Saved data entries
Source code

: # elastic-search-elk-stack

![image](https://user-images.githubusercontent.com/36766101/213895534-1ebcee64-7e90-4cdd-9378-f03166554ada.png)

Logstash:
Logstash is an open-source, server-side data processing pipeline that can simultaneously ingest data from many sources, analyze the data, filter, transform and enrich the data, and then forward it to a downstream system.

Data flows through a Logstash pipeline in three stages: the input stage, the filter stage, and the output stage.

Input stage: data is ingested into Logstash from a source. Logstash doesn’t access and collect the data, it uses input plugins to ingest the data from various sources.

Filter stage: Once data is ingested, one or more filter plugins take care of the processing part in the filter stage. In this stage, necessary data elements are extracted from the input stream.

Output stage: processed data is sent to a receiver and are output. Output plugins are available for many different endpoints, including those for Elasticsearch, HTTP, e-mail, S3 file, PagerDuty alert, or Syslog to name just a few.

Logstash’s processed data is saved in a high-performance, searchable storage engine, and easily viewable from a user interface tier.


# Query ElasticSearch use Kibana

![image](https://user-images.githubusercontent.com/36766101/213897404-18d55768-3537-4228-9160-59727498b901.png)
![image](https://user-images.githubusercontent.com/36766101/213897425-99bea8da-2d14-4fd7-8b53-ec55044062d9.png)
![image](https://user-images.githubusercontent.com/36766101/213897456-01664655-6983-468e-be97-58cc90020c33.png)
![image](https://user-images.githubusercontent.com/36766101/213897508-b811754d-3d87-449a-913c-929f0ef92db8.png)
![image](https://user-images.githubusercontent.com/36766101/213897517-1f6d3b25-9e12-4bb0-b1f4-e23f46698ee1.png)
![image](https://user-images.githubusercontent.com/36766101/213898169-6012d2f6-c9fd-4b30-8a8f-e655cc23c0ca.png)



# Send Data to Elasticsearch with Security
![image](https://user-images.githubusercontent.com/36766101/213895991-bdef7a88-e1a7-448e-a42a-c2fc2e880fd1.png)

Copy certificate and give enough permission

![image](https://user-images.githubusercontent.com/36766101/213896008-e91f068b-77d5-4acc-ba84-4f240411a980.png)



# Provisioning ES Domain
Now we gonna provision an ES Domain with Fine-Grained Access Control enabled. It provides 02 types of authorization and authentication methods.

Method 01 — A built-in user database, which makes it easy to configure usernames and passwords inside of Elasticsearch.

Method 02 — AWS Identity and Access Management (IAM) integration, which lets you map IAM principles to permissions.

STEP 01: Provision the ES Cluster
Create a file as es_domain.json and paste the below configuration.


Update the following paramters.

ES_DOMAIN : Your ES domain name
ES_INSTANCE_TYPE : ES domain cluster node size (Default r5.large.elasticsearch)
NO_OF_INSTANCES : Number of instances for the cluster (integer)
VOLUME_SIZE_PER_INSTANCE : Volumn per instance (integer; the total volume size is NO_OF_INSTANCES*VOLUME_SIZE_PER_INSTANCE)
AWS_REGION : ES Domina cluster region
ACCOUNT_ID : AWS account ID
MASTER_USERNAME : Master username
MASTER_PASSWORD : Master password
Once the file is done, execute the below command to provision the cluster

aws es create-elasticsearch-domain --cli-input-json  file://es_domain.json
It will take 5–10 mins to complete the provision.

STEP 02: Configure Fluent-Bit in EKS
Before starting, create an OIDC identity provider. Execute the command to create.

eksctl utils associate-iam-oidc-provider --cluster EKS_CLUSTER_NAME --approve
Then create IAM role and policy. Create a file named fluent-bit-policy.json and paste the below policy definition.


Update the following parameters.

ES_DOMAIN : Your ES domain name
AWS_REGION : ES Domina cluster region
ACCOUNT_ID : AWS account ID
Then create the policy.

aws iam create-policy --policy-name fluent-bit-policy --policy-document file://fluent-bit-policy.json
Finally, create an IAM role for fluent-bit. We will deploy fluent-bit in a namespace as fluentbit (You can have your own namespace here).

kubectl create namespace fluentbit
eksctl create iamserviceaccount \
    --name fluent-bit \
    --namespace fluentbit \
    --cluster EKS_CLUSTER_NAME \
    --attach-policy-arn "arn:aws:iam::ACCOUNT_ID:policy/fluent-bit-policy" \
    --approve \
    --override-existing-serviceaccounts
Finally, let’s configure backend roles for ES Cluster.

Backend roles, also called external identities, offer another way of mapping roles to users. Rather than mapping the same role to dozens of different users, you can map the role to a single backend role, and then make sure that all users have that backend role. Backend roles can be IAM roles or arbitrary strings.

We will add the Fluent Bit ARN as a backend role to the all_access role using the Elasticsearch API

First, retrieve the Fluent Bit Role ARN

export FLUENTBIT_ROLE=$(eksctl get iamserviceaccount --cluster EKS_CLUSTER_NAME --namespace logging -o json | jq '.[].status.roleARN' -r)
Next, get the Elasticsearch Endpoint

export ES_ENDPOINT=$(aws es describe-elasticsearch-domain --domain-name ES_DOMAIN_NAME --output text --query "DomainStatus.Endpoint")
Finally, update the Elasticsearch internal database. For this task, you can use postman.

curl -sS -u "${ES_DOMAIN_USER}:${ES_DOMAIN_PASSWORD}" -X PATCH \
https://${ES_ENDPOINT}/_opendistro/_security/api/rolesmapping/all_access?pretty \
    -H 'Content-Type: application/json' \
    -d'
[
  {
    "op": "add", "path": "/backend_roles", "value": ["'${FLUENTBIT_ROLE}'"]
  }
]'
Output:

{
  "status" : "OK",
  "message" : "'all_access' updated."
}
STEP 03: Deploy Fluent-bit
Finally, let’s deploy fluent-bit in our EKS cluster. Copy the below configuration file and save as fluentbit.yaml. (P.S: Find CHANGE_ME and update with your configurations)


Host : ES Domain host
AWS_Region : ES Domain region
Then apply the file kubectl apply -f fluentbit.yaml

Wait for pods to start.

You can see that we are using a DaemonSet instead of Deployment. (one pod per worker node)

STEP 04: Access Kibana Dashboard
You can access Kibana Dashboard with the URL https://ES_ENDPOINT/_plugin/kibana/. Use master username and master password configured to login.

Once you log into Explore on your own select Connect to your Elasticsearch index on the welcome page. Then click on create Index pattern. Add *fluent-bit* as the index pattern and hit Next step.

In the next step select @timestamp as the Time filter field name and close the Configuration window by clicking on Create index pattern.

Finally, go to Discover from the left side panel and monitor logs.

● THE TASK
Your answer must be the lines above, unchanged, from the first one through the line that holds "Input stage: data", inclusive, and no others.

● ANSWER FOR THIS EXERCISE
Source code

: # elastic-search-elk-stack

![image](https://user-images.githubusercontent.com/36766101/213895534-1ebcee64-7e90-4cdd-9378-f03166554ada.png)

Logstash:
Logstash is an open-source, server-side data processing pipeline that can simultaneously ingest data from many sources, analyze the data, filter, transform and enrich the data, and then forward it to a downstream system.

Data flows through a Logstash pipeline in three stages: the input stage, the filter stage, and the output stage.

Input stage: data is ingested into Logstash from a source. Logstash doesn’t access and collect the data, it uses input plugins to ingest the data from various sources.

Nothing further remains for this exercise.